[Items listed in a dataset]
=-=-=

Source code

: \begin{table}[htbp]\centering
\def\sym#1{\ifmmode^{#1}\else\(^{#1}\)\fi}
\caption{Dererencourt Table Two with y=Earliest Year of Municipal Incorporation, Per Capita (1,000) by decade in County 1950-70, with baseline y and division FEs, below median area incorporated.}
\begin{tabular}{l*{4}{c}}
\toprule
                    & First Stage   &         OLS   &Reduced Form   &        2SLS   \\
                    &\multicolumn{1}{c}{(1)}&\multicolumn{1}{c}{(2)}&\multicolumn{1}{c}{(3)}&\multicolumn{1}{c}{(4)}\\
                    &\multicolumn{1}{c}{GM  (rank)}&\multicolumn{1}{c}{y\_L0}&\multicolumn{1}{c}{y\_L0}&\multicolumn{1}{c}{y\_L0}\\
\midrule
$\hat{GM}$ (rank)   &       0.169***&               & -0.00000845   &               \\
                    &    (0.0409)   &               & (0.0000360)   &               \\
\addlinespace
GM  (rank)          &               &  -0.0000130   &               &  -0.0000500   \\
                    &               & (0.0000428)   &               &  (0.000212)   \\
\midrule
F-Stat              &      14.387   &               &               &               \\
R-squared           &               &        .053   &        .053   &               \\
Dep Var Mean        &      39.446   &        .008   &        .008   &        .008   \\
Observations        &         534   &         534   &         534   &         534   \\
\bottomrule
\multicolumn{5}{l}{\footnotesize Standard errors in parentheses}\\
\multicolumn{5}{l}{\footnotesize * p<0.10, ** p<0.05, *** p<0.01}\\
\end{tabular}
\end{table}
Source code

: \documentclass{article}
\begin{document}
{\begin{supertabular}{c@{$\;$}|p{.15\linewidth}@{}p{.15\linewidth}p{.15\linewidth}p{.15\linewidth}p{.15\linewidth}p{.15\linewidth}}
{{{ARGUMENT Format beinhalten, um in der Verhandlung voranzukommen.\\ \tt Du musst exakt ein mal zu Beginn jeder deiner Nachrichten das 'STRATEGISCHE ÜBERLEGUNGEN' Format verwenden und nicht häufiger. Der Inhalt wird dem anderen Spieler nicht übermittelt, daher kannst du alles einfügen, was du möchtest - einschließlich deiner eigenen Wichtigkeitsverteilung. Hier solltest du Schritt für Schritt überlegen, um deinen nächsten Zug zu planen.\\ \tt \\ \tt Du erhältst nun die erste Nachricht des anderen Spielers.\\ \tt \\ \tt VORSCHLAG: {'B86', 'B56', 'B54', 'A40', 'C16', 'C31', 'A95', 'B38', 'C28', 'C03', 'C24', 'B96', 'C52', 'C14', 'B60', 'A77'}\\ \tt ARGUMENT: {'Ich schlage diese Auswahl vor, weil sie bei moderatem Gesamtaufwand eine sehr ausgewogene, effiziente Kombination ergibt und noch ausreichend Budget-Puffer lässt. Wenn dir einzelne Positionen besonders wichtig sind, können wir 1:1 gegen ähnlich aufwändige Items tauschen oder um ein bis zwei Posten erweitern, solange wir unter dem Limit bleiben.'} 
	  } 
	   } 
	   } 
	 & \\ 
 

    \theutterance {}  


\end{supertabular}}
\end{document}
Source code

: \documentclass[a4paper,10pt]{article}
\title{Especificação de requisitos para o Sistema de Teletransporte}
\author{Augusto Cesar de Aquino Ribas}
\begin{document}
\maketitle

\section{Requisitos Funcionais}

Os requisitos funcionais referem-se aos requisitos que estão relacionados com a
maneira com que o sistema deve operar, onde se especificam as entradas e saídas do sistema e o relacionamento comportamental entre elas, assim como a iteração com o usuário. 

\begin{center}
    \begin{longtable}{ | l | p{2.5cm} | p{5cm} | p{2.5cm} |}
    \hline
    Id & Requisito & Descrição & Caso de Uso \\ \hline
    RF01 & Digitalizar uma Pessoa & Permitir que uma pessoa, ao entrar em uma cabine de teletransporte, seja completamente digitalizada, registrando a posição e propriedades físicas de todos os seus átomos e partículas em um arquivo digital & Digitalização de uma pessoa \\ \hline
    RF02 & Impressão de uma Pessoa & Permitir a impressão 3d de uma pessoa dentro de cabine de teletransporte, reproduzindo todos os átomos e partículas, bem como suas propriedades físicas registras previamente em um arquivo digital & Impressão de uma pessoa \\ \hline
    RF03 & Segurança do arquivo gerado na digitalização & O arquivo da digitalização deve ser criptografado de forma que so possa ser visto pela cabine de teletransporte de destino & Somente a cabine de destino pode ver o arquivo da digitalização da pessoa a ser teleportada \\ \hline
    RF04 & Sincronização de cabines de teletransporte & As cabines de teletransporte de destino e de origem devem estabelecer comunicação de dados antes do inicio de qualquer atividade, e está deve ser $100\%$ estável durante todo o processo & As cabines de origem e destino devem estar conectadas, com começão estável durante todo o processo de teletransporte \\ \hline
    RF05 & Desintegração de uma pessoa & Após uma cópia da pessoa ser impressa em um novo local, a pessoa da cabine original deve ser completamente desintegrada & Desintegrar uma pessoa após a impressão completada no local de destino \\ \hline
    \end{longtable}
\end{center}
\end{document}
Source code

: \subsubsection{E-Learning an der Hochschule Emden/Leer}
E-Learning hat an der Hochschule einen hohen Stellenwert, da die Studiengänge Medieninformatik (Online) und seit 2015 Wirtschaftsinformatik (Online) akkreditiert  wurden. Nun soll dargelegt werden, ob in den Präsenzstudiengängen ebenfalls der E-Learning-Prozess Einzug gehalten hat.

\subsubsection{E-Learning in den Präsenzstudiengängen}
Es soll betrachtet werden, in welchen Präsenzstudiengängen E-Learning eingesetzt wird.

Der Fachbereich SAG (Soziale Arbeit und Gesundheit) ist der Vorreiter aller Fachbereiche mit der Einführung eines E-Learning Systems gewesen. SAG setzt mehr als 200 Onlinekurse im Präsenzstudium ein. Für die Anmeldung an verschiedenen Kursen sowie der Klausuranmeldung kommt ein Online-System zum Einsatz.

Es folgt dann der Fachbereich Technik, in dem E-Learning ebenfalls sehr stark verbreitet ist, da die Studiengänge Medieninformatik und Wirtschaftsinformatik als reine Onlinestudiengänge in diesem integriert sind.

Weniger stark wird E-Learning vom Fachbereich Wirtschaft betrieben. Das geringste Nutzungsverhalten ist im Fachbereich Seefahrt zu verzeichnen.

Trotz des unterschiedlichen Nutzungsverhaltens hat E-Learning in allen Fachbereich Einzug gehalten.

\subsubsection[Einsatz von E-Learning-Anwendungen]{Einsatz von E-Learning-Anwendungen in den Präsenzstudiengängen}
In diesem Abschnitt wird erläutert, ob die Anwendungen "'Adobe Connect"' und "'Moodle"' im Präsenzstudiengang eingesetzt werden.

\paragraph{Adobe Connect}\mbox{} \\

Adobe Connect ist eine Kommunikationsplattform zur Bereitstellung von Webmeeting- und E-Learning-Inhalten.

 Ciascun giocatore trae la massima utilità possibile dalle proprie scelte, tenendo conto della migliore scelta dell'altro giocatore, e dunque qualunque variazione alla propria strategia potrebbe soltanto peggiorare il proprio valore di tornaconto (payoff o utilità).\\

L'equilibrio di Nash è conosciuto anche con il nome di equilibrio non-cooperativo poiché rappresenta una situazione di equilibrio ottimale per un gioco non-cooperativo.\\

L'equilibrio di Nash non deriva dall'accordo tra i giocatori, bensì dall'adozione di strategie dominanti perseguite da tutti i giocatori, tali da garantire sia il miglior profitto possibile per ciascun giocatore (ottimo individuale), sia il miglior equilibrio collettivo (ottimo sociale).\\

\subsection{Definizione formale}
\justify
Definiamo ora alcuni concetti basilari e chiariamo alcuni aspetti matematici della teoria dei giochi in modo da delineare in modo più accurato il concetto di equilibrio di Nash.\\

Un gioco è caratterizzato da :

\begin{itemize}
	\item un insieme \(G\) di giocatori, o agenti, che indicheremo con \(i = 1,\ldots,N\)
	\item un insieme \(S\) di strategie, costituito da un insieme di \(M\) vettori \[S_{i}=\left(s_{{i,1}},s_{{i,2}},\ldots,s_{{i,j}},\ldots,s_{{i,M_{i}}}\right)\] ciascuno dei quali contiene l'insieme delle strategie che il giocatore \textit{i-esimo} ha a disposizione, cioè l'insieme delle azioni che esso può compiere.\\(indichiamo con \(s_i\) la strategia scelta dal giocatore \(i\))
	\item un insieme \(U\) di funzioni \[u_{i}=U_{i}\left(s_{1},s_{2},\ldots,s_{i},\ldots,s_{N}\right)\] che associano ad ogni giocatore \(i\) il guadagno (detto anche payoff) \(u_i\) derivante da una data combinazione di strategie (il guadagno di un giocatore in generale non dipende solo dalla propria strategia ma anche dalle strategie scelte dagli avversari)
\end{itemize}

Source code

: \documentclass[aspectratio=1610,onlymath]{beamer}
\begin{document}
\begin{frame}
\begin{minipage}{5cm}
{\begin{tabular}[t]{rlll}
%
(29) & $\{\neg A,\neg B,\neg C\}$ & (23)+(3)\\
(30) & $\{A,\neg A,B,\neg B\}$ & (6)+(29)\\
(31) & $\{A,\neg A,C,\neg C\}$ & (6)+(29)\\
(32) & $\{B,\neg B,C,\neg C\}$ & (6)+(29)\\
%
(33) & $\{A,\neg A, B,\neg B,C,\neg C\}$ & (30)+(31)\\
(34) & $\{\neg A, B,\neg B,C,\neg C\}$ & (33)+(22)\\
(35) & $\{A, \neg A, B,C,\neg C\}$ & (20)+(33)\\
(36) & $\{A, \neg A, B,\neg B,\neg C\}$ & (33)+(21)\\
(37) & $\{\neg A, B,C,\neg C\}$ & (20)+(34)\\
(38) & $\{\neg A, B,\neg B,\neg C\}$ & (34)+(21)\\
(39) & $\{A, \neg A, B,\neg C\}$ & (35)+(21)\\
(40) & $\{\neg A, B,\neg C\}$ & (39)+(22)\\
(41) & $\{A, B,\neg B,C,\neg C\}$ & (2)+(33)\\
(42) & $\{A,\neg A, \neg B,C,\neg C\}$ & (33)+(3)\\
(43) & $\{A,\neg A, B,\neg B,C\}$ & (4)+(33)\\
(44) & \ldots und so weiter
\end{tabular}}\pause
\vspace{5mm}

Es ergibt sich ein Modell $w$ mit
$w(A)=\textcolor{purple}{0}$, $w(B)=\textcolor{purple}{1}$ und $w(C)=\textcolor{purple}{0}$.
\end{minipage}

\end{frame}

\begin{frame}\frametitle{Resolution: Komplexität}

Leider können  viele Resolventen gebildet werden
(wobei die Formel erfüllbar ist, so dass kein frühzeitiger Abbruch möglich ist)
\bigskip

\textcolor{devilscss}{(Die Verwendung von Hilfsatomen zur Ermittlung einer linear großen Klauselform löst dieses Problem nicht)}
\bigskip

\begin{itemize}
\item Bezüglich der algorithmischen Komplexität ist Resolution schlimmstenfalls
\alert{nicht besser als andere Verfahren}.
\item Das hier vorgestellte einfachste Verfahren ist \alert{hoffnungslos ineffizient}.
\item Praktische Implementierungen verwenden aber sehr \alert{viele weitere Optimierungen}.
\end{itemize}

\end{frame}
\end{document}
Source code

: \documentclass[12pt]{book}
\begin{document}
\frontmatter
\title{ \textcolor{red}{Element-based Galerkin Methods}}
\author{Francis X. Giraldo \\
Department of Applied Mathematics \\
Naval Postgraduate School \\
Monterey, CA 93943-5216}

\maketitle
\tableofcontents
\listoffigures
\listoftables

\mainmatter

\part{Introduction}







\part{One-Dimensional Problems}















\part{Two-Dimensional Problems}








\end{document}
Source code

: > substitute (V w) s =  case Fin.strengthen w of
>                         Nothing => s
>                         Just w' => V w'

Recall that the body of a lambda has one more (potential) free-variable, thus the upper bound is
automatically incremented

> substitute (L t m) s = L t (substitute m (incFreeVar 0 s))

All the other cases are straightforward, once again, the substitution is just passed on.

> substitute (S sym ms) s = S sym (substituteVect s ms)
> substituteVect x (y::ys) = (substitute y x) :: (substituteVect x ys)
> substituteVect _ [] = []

=-=-=

## [Task item]
Which lines of the records above contain the word "scelte"? Copy each of them.

## [Result of this exercise]
 Ciascun giocatore trae la massima utilità possibile dalle proprie scelte, tenendo conto della migliore scelta dell'altro giocatore, e dunque qualunque variazione alla propria strategia potrebbe soltanto peggiorare il proprio valore di tornaconto (payoff o utilità).\\
	\item un insieme \(U\) di funzioni \[u_{i}=U_{i}\left(s_{1},s_{2},\ldots,s_{i},\ldots,s_{N}\right)\] che associano ad ogni giocatore \(i\) il guadagno (detto anche payoff) \(u_i\) derivante da una data combinazione di strategie (il guadagno di un giocatore in generale non dipende solo dalla propria strategia ma anche dalle strategie scelte dagli avversari)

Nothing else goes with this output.